(Saved entries)
=== Section Start ===

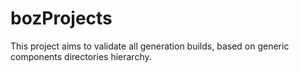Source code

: # bozProjects

This project aims to validate all generation builds, based on generic components directories hierarchy.
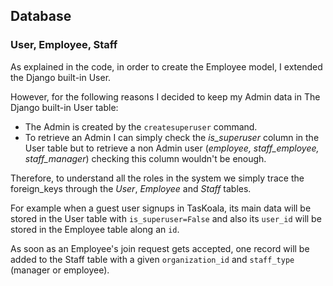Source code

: 
## Database

### User, Employee, Staff

As explained in the code, in order to create the Employee model, I extended the Django built-in User.

However, for the following reasons I decided to keep my Admin data in The Django built-in User table:
- The Admin is created by the `createsuperuser` command.
- To retrieve an Admin I can simply check the _is_superuser_ column in the User table but to retrieve a non Admin user (_employee, staff_employee, staff_manager_) checking this column wouldn't be enough.

Therefore, to understand all the roles in the system we simply trace the foreign_keys through the *User*, *Employee* and *Staff* tables.

For example when a guest user signups in TasKoala, its main data will be stored in the User table with `is_superuser=False` and also its `user_id` will be stored in the Employee table along an `id`.

As soon as an Employee's join request gets accepted, one record will be added to the Staff table with a given `organization_id` and `staff_type` (manager or employee).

=== Section End ===

Task prompt —
Check each line above for the word "will". Then state how many lines contain it, and nothing more.

Result of the exercise —
2